Stored data.

──────────────────────────────

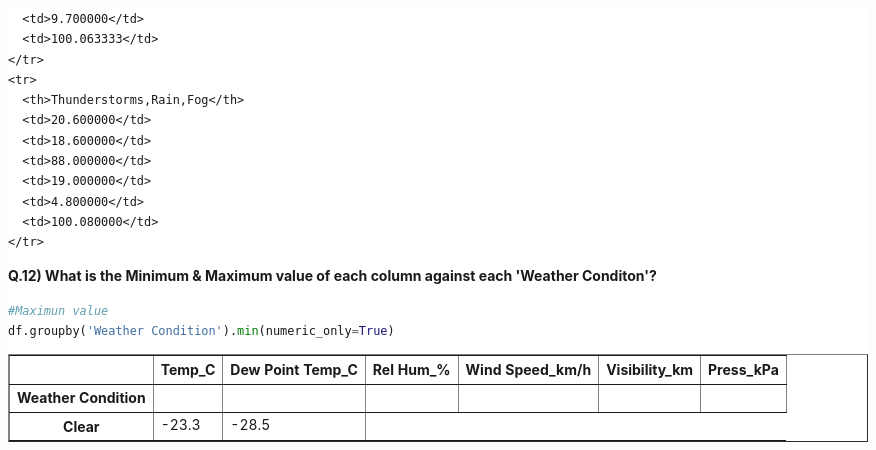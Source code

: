       <td>9.700000</td>
      <td>100.063333</td>
    </tr>
    <tr>
      <th>Thunderstorms,Rain,Fog</th>
      <td>20.600000</td>
      <td>18.600000</td>
      <td>88.000000</td>
      <td>19.000000</td>
      <td>4.800000</td>
      <td>100.080000</td>
    </tr>
  </tbody>
</table>
</div>



**Q.12) What is the Minimum & Maximum value of each column against each 'Weather Conditon'?**


```python
#Maximun value
df.groupby('Weather Condition').min(numeric_only=True)
```




<div>
<style scoped>
    .dataframe tbody tr th:only-of-type {
        vertical-align: middle;
    }

    .dataframe tbody tr th {
        vertical-align: top;
    }

    .dataframe thead th {
        text-align: right;
    }
</style>
<table border="1" class="dataframe">
  <thead>
    <tr style="text-align: right;">
      <th></th>
      <th>Temp_C</th>
      <th>Dew Point Temp_C</th>
      <th>Rel Hum_%</th>
      <th>Wind Speed_km/h</th>
      <th>Visibility_km</th>
      <th>Press_kPa</th>
    </tr>
    <tr>
      <th>Weather Condition</th>
      <th></th>
      <th></th>
      <th></th>
      <th></th>
      <th></th>
      <th></th>
    </tr>
  </thead>
  <tbody>
    <tr>
      <th>Clear</th>
      <td>-23.3</td>
      <td>-28.5</td>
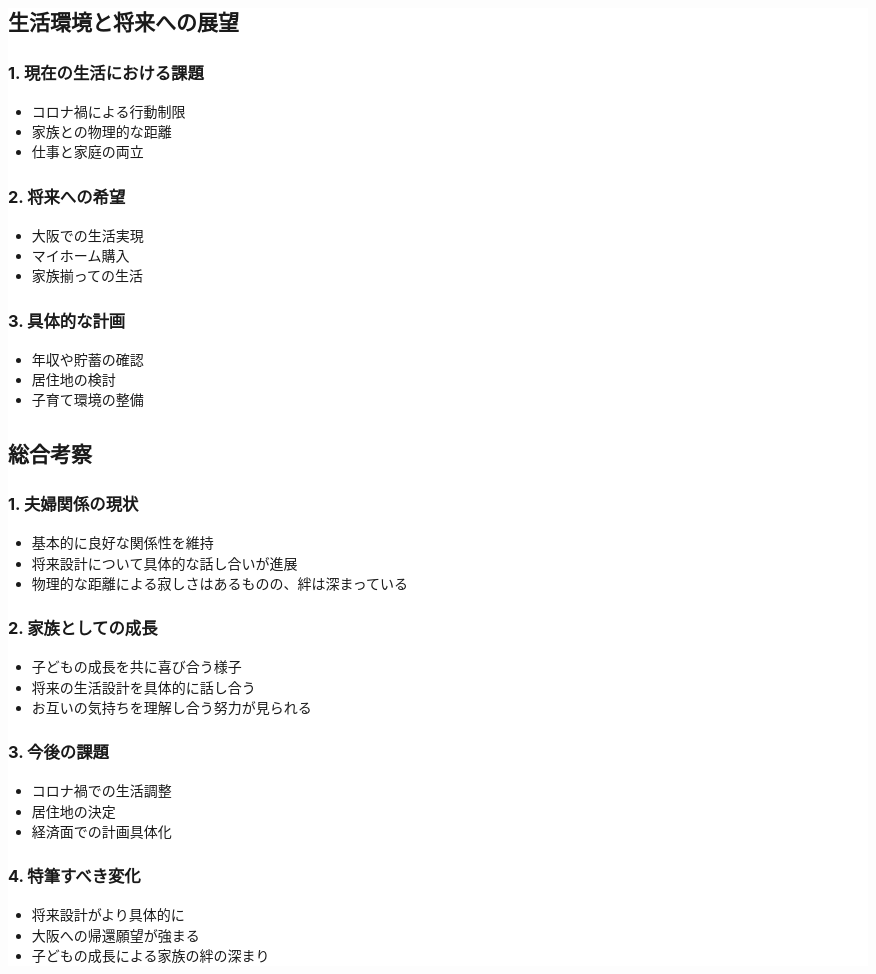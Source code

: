 ## 生活環境と将来への展望

### 1. 現在の生活における課題
- コロナ禍による行動制限
- 家族との物理的な距離
- 仕事と家庭の両立

### 2. 将来への希望
- 大阪での生活実現
- マイホーム購入
- 家族揃っての生活

### 3. 具体的な計画
- 年収や貯蓄の確認
- 居住地の検討
- 子育て環境の整備

## 総合考察

### 1. 夫婦関係の現状
- 基本的に良好な関係性を維持
- 将来設計について具体的な話し合いが進展
- 物理的な距離による寂しさはあるものの、絆は深まっている

### 2. 家族としての成長
- 子どもの成長を共に喜び合う様子
- 将来の生活設計を具体的に話し合う
- お互いの気持ちを理解し合う努力が見られる

### 3. 今後の課題
- コロナ禍での生活調整
- 居住地の決定
- 経済面での計画具体化

### 4. 特筆すべき変化
- 将来設計がより具体的に
- 大阪への帰還願望が強まる
- 子どもの成長による家族の絆の深まり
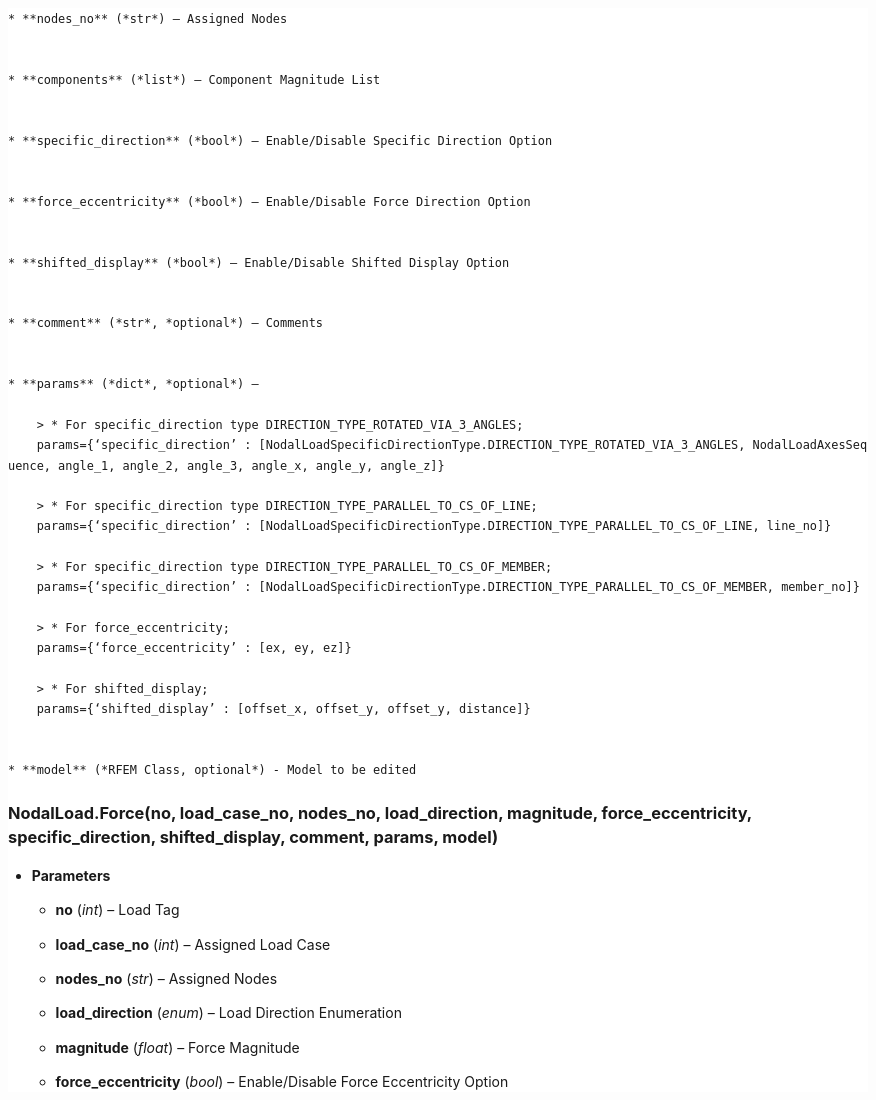 
    * **nodes_no** (*str*) – Assigned Nodes


    * **components** (*list*) – Component Magnitude List


    * **specific_direction** (*bool*) – Enable/Disable Specific Direction Option


    * **force_eccentricity** (*bool*) – Enable/Disable Force Direction Option


    * **shifted_display** (*bool*) – Enable/Disable Shifted Display Option


    * **comment** (*str*, *optional*) – Comments


    * **params** (*dict*, *optional*) – 
    
        > * For specific_direction type DIRECTION_TYPE_ROTATED_VIA_3_ANGLES;    
        params={‘specific_direction’ : [NodalLoadSpecificDirectionType.DIRECTION_TYPE_ROTATED_VIA_3_ANGLES, NodalLoadAxesSequence, angle_1, angle_2, angle_3, angle_x, angle_y, angle_z]}

        > * For specific_direction type DIRECTION_TYPE_PARALLEL_TO_CS_OF_LINE;  
        params={‘specific_direction’ : [NodalLoadSpecificDirectionType.DIRECTION_TYPE_PARALLEL_TO_CS_OF_LINE, line_no]}

        > * For specific_direction type DIRECTION_TYPE_PARALLEL_TO_CS_OF_MEMBER;    
        params={‘specific_direction’ : [NodalLoadSpecificDirectionType.DIRECTION_TYPE_PARALLEL_TO_CS_OF_MEMBER, member_no]}

        > * For force_eccentricity;     
        params={‘force_eccentricity’ : [ex, ey, ez]}

        > * For shifted_display;    
        params={‘shifted_display’ : [offset_x, offset_y, offset_y, distance]}


    * **model** (*RFEM Class, optional*) - Model to be edited



### NodalLoad.Force(no, load_case_no, nodes_no, load_direction, magnitude, force_eccentricity, specific_direction, shifted_display, comment, params, model)

* **Parameters**

    
    * **no** (*int*) – Load Tag


    * **load_case_no** (*int*) – Assigned Load Case


    * **nodes_no** (*str*) – Assigned Nodes


    * **load_direction** (*enum*) – Load Direction Enumeration


    * **magnitude** (*float*) – Force Magnitude


    * **force_eccentricity** (*bool*) – Enable/Disable Force Eccentricity Option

──────────────────────────────

ASSIGNMENT.
From the records above, copy only the lines running from the line holding "<td>18.600000</td>" through the line holding "- 家族との物理的な距離", with no pictures.

EXERCISE ANSWER.
      <td>18.600000</td>
      <td>88.000000</td>
      <td>19.000000</td>
      <td>4.800000</td>
      <td>100.080000</td>
    </tr>
  </tbody>
</table>
</div>



**Q.12) What is the Minimum & Maximum value of each column against each 'Weather Conditon'?**


```python
#Maximun value
df.groupby('Weather Condition').min(numeric_only=True)
```




<div>
<style scoped>
    .dataframe tbody tr th:only-of-type {
        vertical-align: middle;
    }

    .dataframe tbody tr th {
        vertical-align: top;
    }

    .dataframe thead th {
        text-align: right;
    }
</style>
<table border="1" class="dataframe">
  <thead>
    <tr style="text-align: right;">
      <th></th>
      <th>Temp_C</th>
      <th>Dew Point Temp_C</th>
      <th>Rel Hum_%</th>
      <th>Wind Speed_km/h</th>
      <th>Visibility_km</th>
      <th>Press_kPa</th>
    </tr>
    <tr>
      <th>Weather Condition</th>
      <th></th>
      <th></th>
      <th></th>
      <th></th>
      <th></th>
      <th></th>
    </tr>
  </thead>
  <tbody>
    <tr>
      <th>Clear</th>
      <td>-23.3</td>
      <td>-28.5</td>
Source code

: ## 生活環境と将来への展望

### 1. 現在の生活における課題
- コロナ禍による行動制限
- 家族との物理的な距離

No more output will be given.